Note that a validation transformers block will be available in Cocoon 2.1.8, see http://svn.apache.org/repos/asf/cocoon/branches/BRANCH_2_1_X/src/blocks/validation/

General

In this page I present two Transformers that ease the validation of XML documents:

  • ValidatorTransformer
  • ValidatorReportTransformer

that we will cover in more detail below.

ValidatorTransformer

Description

This transformer can be inserted in any stage of an XML pipeline, in order to validate its contents. This can be a powerful tool for debugging and conformance testing. All detected errors and warnings are dumped to the logs. The transformer uses directly SAX events in order to validate.
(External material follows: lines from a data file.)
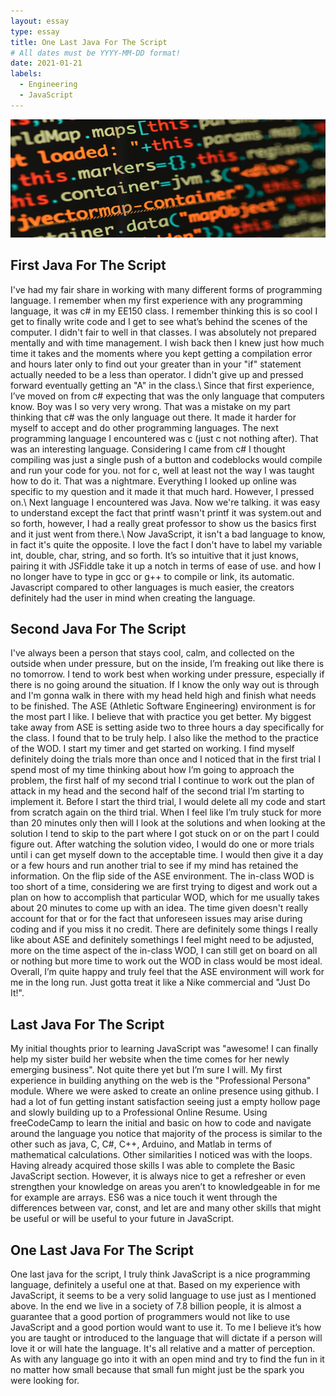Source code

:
 ```yaml
---
layout: essay
type: essay
title: One Last Java For The Script
# All dates must be YYYY-MM-DD format!
date: 2021-01-21
labels:
  - Engineering
  - JavaScript
---
```


<img class="ui xlarge image" src="../images/IntroJavaEssay.png" width="1000">


## First Java For The Script

  I've had my fair share in working with many different forms of programming language. I remember when my first experience with any programming language, it was c# in my EE150 class. I remember thinking this is so cool I get to finally write code and I get to see what’s behind the scenes of the computer. I didn't fair to well in that classes. I was absolutely not prepared mentally and with time management. I wish back then I knew just how much time it takes and the moments where you kept getting a compilation error and hours later only to find out your greater than in your "if" statement actually needed to be a less than operator. I didn't give up and pressed forward eventually getting an "A" in the class.\ 
  Since that first experience, I’ve moved on from c# expecting that was the only language that computers know. Boy was I so very very wrong. That was a mistake on my part thinking that c# was the only language out there. It made it harder for myself to accept and do other programming languages. The next programming language I encountered was c (just c not nothing after). That was an interesting language. Considering I came from c# I thought compiling was just a single push of a button and codeblocks would compile and run your code for you. not for c, well at least not the way I was taught how to do it. That was a nightmare. Everything I looked up online was specific to my question and it made it that much hard. However, I pressed on.\ 
  Next language I encountered was Java. Now we're talking. it was easy to understand except the fact that printf wasn't printf it was system.out and so forth, however, I had a really great professor to show us the basics first and it just went from there.\ 
  Now JavaScript, it isn't a bad language to know, in fact it's quite the opposite. I love the fact I don't have to label my variable int, double, char, string, and so forth. It’s so intuitive that it just knows, pairing it with JSFiddle take it up a notch in terms of ease of use. and how I no longer have to type in gcc or g++ to compile or link, its automatic. Javascript compared to other languages is much easier, the creators definitely had the user in mind when creating the language.

  
## Second Java For The Script

  I've always been a person that stays cool, calm, and collected on the outside when under pressure, but on the inside, I’m freaking out like there is no tomorrow. I tend to work best when working under pressure, especially if there is no going around the situation. If I know the only way out is through and I'm gonna walk in there with my head held high and finish what needs to be finished. The ASE (Athletic Software Engineering) environment is for the most part I like. I believe that with practice you get better. My biggest take away from ASE is setting aside two to three hours a day specifically for the class. I found that to be truly help. I also like the method to the practice of the WOD. I start my timer and get started on working. I find myself definitely doing the trials more than once and I noticed that in the first trial I spend most of my time thinking about how I’m going to approach the problem, the first half of my second trial I continue to work out the plan of attack in my head and the second half of the second trial I’m starting to implement it. Before I start the third trial, I would delete all my code and start from scratch again on the third trial. When I feel like I’m truly stuck for more than 20 minutes only then will I look at the solutions and when looking at the solution I tend to skip to the part where I got stuck on or on the part I could figure out. After watching the solution video, I would do one or more trials until i can get myself down to the acceptable time. I would then give it a day or a few hours and run another trial to see if my mind has retained the information. 
 	On the flip side of the ASE environment. The in-class WOD is too short of a time, considering we are first trying to digest and work out a plan on how to accomplish that particular WOD, which for me usually takes about 20 minutes to come up with an idea. The time given doesn't really account for that or for the fact that unforeseen issues may arise during coding and if you miss it no credit. There are definitely some things I really like about ASE and definitely somethings I feel might need to be adjusted, more on the time aspect of the in-class WOD, I can still get on board on all or nothing but more time to work out the WOD in class would be most ideal.
 	Overall, I’m quite happy and truly feel that the ASE environment will work for me in the long run. Just gotta treat it like a Nike commercial and "Just Do It!".


## Last Java For The Script
 
  My initial thoughts prior to learning JavaScript was "awesome! I can finally help my sister build her website when the time comes for her newly emerging business". Not quite there yet but I’m sure I will. My first experience in building anything on the web is the "Professional Persona" module. Where we were asked to create an online presence using github. I had a lot of fun getting instant satisfaction seeing just a empty hollow page and slowly building up to a Professional Online Resume. Using freeCodeCamp to learn the initial and basic on how to code and navigate around the language you notice that majority of the process is similar to the other such as java, C, C#, C++, Arduino, and Matlab in terms of mathematical calculations.
 	Other similarities I noticed was with the loops. Having already acquired those skills I was able to complete the Basic JavaScript section. However, it is always nice to get a refresher or even strengthen your knowledge on areas you aren’t to knowledgeable in for me for example are arrays.
 	ES6 was a nice touch it went through the differences between var, const, and let are and many other skills that might be useful or will be useful to your future in JavaScript.


## One Last Java For The Script

  One last java for the script, I truly think JavaScript is a nice programming language, definitely a useful one at that. Based on my experience with JavaScript, it seems to be a very solid language to use just as I mentioned above. 
  In the end we live in a society of 7.8 billion people, it is almost a guarantee that a good portion of programmers would not like to use JavaScript and a good portion would want to use it. To me I believe it’s how you are taught or introduced to the language that will dictate if a person will love it or will hate the language. It's all relative and a matter of perception. As with any language go into it with an open mind and try to find the fun in it no matter how small because that small fun might just be the spark you were looking for.
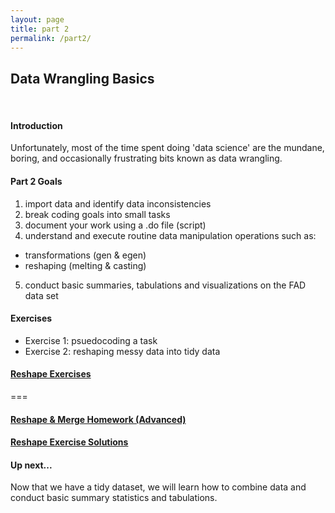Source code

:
 ```yaml
---
layout: page
title: part 2
permalink: /part2/
---
```


## Data Wrangling Basics
<br>


#### Introduction    
Unfortunately, most of the time spent doing 'data science' are the mundane, boring, and occasionally frustrating bits known as data wrangling.  


####  Part 2 Goals    

1. import data and identify data inconsistencies
2. break coding goals into small tasks
3. document your work using a .do file (script)
4. understand and execute routine data manipulation operations such as:  
- transformations (gen & egen)
- reshaping (melting & casting)
5. conduct basic summaries, tabulations and visualizations on the FAD data set

#### Exercises   
- Exercise 1: psuedocoding a task 
- Exercise 2: reshaping messy data into tidy data  



#### [Reshape Exercises](https://github.com/GeoCenter/StataTraining/blob/master/Day2/DoFiles/Reshape_Homework.do)  
===  


#### [Reshape & Merge Homework (Advanced)](https://github.com/GeoCenter/StataTraining/blob/master/Day2/DoFiles/Homework.do)  



#### [Reshape Exercise Solutions](https://github.com/GeoCenter/StataTraining/blob/master/Day2/DoFiles/Reshape_exercises_lauraAnswers.do)  



#### Up next...
Now that we have a tidy dataset, we will learn how to combine data and conduct basic summary statistics and tabulations.
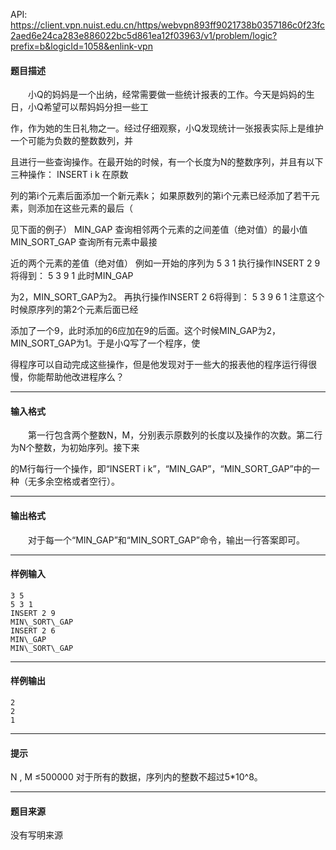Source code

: API: https://client.vpn.nuist.edu.cn/https/webvpn893ff9021738b0357186c0f23fc2aed6e24ca283e886022bc5d861ea12f03963/v1/problem/logic?prefix=b&logicId=1058&enlink-vpn

#### 题目描述

　　小Q的妈妈是一个出纳，经常需要做一些统计报表的工作。今天是妈妈的生日，小Q希望可以帮妈妈分担一些工

作，作为她的生日礼物之一。经过仔细观察，小Q发现统计一张报表实际上是维护一个可能为负数的整数数列，并

且进行一些查询操作。在最开始的时候，有一个长度为N的整数序列，并且有以下三种操作： INSERT i k 在原数

列的第i个元素后面添加一个新元素k； 如果原数列的第i个元素已经添加了若干元素，则添加在这些元素的最后（

见下面的例子） MIN\_GAP 查询相邻两个元素的之间差值（绝对值）的最小值 MIN\_SORT\_GAP 查询所有元素中最接

近的两个元素的差值（绝对值） 例如一开始的序列为 5 3 1 执行操作INSERT 2 9将得到： 5 3 9 1 此时MIN\_GAP

为2，MIN\_SORT\_GAP为2。 再执行操作INSERT 2 6将得到： 5 3 9 6 1 注意这个时候原序列的第2个元素后面已经

添加了一个9，此时添加的6应加在9的后面。这个时候MIN\_GAP为2，MIN\_SORT\_GAP为1。于是小Q写了一个程序，使

得程序可以自动完成这些操作，但是他发现对于一些大的报表他的程序运行得很慢，你能帮助他改进程序么？

---

#### 输入格式

　　第一行包含两个整数N，M，分别表示原数列的长度以及操作的次数。第二行为N个整数，为初始序列。接下来

的M行每行一个操作，即“INSERT i k”，“MIN\_GAP”，“MIN\_SORT\_GAP”中的一种（无多余空格或者空行）。

---

#### 输出格式

　　对于每一个“MIN\_GAP”和“MIN\_SORT\_GAP”命令，输出一行答案即可。

---

#### 样例输入
```
3 5
5 3 1
INSERT 2 9
MIN\_SORT\_GAP
INSERT 2 6
MIN\_GAP
MIN\_SORT\_GAP
```

---

#### 样例输出
```
2
2
1
```

---

#### 提示

N , M ≤500000 对于所有的数据，序列内的整数不超过5\*10^8。

---

#### 题目来源

没有写明来源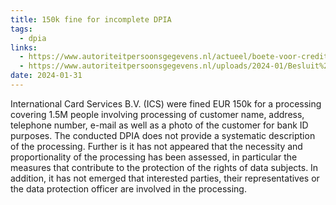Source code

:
 ```yaml
---
title: 150k fine for incomplete DPIA
tags:
  - dpia
links:
  - https://www.autoriteitpersoonsgegevens.nl/actueel/boete-voor-creditcardbedrijf-ics-na-ontbrekende-risicoanalyse
  - https://www.autoriteitpersoonsgegevens.nl/uploads/2024-01/Besluit%20boete%20ICS.pdf
date: 2024-01-31
---
```

International Card Services B.V. (ICS) were fined EUR 150k for a processing covering 1.5M people involving processing of customer name, address, telephone number, e-mail as well as a photo of the customer for bank ID purposes. The conducted DPIA does not provide a systematic description of the processing. Further is it has not appeared that the necessity and proportionality of the processing has been assessed, in particular the measures that contribute to the protection of the rights of data subjects. In addition, it has not emerged that interested parties, their representatives or the data protection officer are involved in the processing.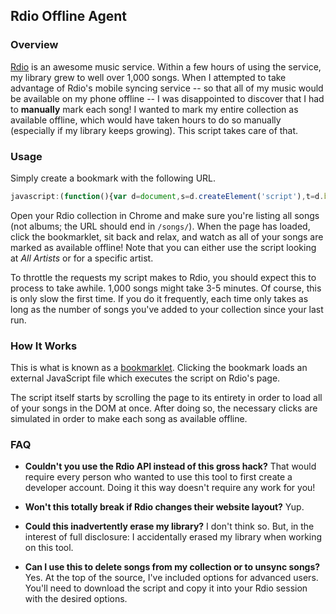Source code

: ## Rdio Offline Agent ##

### Overview ###
<a href="http://www.rdio.com">Rdio</a> is an awesome music service. Within a few hours of using the service,
my library grew to well over 1,000 songs. When I attempted to take advantage of Rdio's mobile syncing service --
so that all of my music would be available on my phone offline -- I was disappointed to discover that I had to
<b>manually</b> mark each song! I wanted to mark my entire collection as available offline, which would have
taken hours to do so manually (especially if my library keeps growing). This script takes care of that.

### Usage ###
Simply create a bookmark with the following URL.

```javascript
javascript:(function(){var d=document,s=d.createElement('script'),t=d.body;s.src='https://raw.github.com/isg/rdio/master/offline.js';t.appendChild(s);})();
```

Open your Rdio collection in Chrome and make sure you're listing all songs (not albums; the URL should end in `/songs/`). 
When the page has loaded, click the bookmarklet, sit back and relax, and watch as all of your songs are
marked as available offline! Note that you can either use the script looking at <i>All Artists</i> or for a specific
artist.

To throttle the requests my script makes to Rdio, you should expect this to process to take awhile.
1,000 songs might take 3-5 minutes. Of course, this is only slow the first time. If you do it frequently,
each time only takes as long as the number of songs you've added to your collection since your last run.

### How It Works ###

This is what is known as a <a href="https://en.wikipedia.org/wiki/Bookmarklet">bookmarklet</a>. Clicking the
bookmark loads an external JavaScript file which executes the script on Rdio's page. 

The script itself starts by scrolling the page to its entirety in order to load all of your songs in the DOM 
at once. After doing so, the necessary clicks are simulated in order to make each song as available offline.

### FAQ ###

* <b>Couldn't you use the Rdio API instead of this gross hack?</b> 
That would require every person who wanted to use this tool to first create a developer account. Doing it this
way doesn't require any work for you!

* <b>Won't this totally break if Rdio changes their website layout?</b> Yup.

* <b>Could this inadvertently erase my library?</b> I don't think so. But, in the interest of full disclosure: I accidentally 
erased my library when working on this tool. 

* <b>Can I use this to delete songs from my collection or to unsync songs?</b> Yes. At the top of the source, I've
included options for advanced users. You'll need to download the script and copy it into your Rdio session with
the desired options.
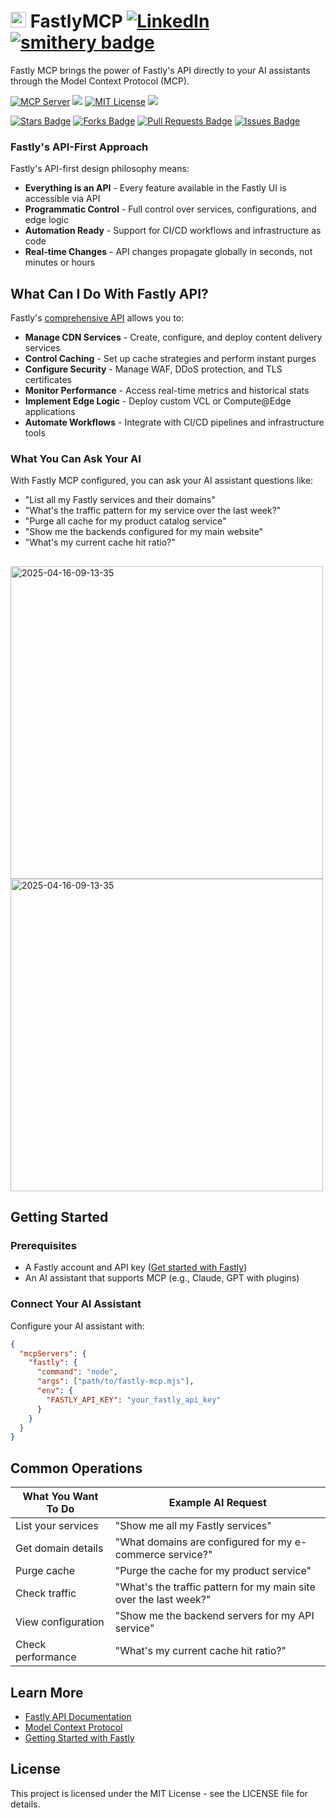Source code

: # <img src="https://res.cloudinary.com/brandpad/image/upload/c_scale,dpr_auto,f_auto,w_1792/v1713826774/28444/tachometer-white-png" alt="Fastly Logo" height="25"> FastlyMCP [![](https://img.shields.io/badge/LinkedIn-0077B5?style=flat&logo=linkedin&logoColor=white "LinkedIn")](https://www.linkedin.com/in/your-linkedin/) [![smithery badge](https://smithery.ai/badge/@Arodoid/fastlymcp)](https://smithery.ai/server/@Arodoid/fastlymcp)


Fastly MCP brings the power of Fastly's API directly to your AI assistants through the Model Context Protocol (MCP).

[![](https://badge.mcpx.dev?type=server "MCP Server")](https://modelcontextprotocol.io/introduction)
[![](https://img.shields.io/badge/Node.js-16+-339933?style=flat-square&logo=node.js&logoColor=white)](https://nodejs.org/)
[![](https://img.shields.io/badge/License-MIT-red.svg "MIT License")](https://opensource.org/licenses/MIT)
[![](https://img.shields.io/badge/status-beta-orange?style=flat-square)](https://github.com/yourusername/fastly-mcp)

<a href="https://github.com/Arodoid/FastlyMCP/stargazers"><img src="https://img.shields.io/github/stars/Arodoid/FastlyMCP" alt="Stars Badge"/></a>
<a href="https://github.com/Arodoid/FastlyMCP/network/members"><img src="https://img.shields.io/github/forks/Arodoid/FastlyMCP" alt="Forks Badge"/></a>
<a href="https://github.com/Arodoid/FastlyMCP/pulls"><img src="https://img.shields.io/github/issues-pr/Arodoid/FastlyMCP" alt="Pull Requests Badge"/></a>
<a href="https://github.com/Arodoid/FastlyMCP/issues"><img src="https://img.shields.io/github/issues/Arodoid/FastlyMCP" alt="Issues Badge"/></a>

### Fastly's API-First Approach

Fastly's API-first design philosophy means:

- **Everything is an API** - Every feature available in the Fastly UI is accessible via API
- **Programmatic Control** - Full control over services, configurations, and edge logic
- **Automation Ready** - Support for CI/CD workflows and infrastructure as code
- **Real-time Changes** - API changes propagate globally in seconds, not minutes or hours

## What Can I Do With Fastly API?

Fastly's [comprehensive API](https://www.fastly.com/documentation/reference/api/) allows you to:

- **Manage CDN Services** - Create, configure, and deploy content delivery services
- **Control Caching** - Set up cache strategies and perform instant purges
- **Configure Security** - Manage WAF, DDoS protection, and TLS certificates
- **Monitor Performance** - Access real-time metrics and historical stats
- **Implement Edge Logic** - Deploy custom VCL or Compute@Edge applications
- **Automate Workflows** - Integrate with CI/CD pipelines and infrastructure tools

### What You Can Ask Your AI

With Fastly MCP configured, you can ask your AI assistant questions like:

- "List all my Fastly services and their domains"
- "What's the traffic pattern for my service over the last week?"
- "Purge all cache for my product catalog service"
- "Show me the backends configured for my main website"
- "What's my current cache hit ratio?"

## 
<img src="https://github.com/user-attachments/assets/d95c990a-0b96-404d-8cc8-c8586ad93521" alt="2025-04-16-09-13-35" width="500"/>
<img src="https://github.com/user-attachments/assets/ac1518aa-0b11-42d1-a1db-8291faf942ee" alt="2025-04-16-09-13-35" width="500"/>

## Getting Started

### Prerequisites

- A Fastly account and API key ([Get started with Fastly](https://www.fastly.com/signup/))
- An AI assistant that supports MCP (e.g., Claude, GPT with plugins)

### Connect Your AI Assistant

Configure your AI assistant with:

```json
{
  "mcpServers": {
    "fastly": {
      "command": "node",
      "args": ["path/to/fastly-mcp.mjs"],
      "env": {
        "FASTLY_API_KEY": "your_fastly_api_key"
      }
    }
  }
}
```

## Common Operations

| What You Want To Do | Example AI Request                                                |
| ------------------- | ----------------------------------------------------------------- |
| List your services  | "Show me all my Fastly services"                                  |
| Get domain details  | "What domains are configured for my e-commerce service?"          |
| Purge cache         | "Purge the cache for my product service"                          |
| Check traffic       | "What's the traffic pattern for my main site over the last week?" |
| View configuration  | "Show me the backend servers for my API service"                  |
| Check performance   | "What's my current cache hit ratio?"                              |

## Learn More

- [Fastly API Documentation](https://www.fastly.com/documentation/reference/api/)
- [Model Context Protocol](https://modelcontextprotocol.io/introduction)
- [Getting Started with Fastly](https://docs.fastly.com/en/guides/start-here)

## License

This project is licensed under the MIT License - see the LICENSE file for details.
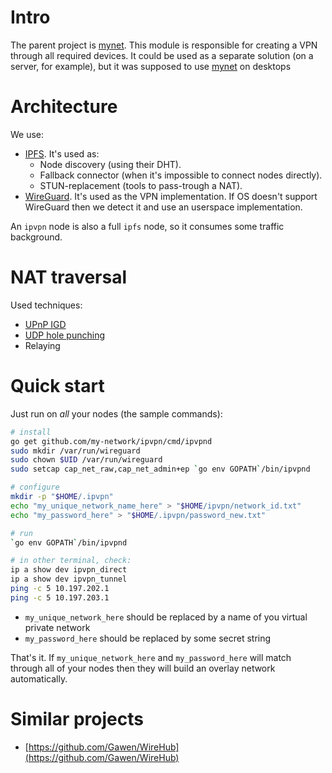 # Intro

The parent project is [mynet](https://github.com/my-network/mynet). This module is responsible for creating a VPN
through all required devices. It could be used as a separate solution (on a server, for example), but it was
supposed to use [mynet](https://github.com/my-network/mynet) on desktops

# Architecture

We use:
* [IPFS](https://ipfs.io/). It's used as:
  - Node discovery (using their DHT).
  - Fallback connector (when it's impossible to connect nodes directly).
  - STUN-replacement (tools to pass-trough a NAT).
* [WireGuard](https://www.wireguard.com/). It's used as the VPN implementation. If OS doesn't support WireGuard then we
  detect it and use an userspace implementation.

An `ipvpn` node is also a full `ipfs` node, so it consumes some traffic background.

# NAT traversal

Used techniques:
 * [UPnP IGD](https://en.wikipedia.org/wiki/Internet_Gateway_Device_Protocol)
 * [UDP hole punching](https://en.wikipedia.org/wiki/UDP_hole_punching)
 * Relaying

# Quick start

Just run on *all* your nodes (the sample commands):
```sh
# install
go get github.com/my-network/ipvpn/cmd/ipvpnd
sudo mkdir /var/run/wireguard
sudo chown $UID /var/run/wireguard
sudo setcap cap_net_raw,cap_net_admin+ep `go env GOPATH`/bin/ipvpnd

# configure
mkdir -p "$HOME/.ipvpn"
echo "my_unique_network_name_here" > "$HOME/ipvpn/network_id.txt"
echo "my_password_here" > "$HOME/.ipvpn/password_new.txt"

# run
`go env GOPATH`/bin/ipvpnd

# in other terminal, check:
ip a show dev ipvpn_direct
ip a show dev ipvpn_tunnel
ping -c 5 10.197.202.1
ping -c 5 10.197.203.1
```

* `my_unique_network_here` should be replaced by a name of you virtual private network
* `my_password_here` should be replaced by some secret string

That's it. If `my_unique_network_here` and `my_password_here` will match through all of your nodes then they will build an overlay
network automatically. 

# Similar projects
* [https://github.com/Gawen/WireHub](https://github.com/Gawen/WireHub)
It operates in a non-intrusive way, it can be commented out and the pipeline will work in the same fashion.

Declaration

In order to use it first you have to declare the transformer as a sitemap component:

<map:transformers>
	....
	<map:transformer logger='transf.validate' name='validate' src='fcc.ima.cocoon.ValidatorTransformer'/>
	....
</map:transformers>

Use

Here is an excerpt of a pipeline that uses this transformer, to check that we are generating valid HTML.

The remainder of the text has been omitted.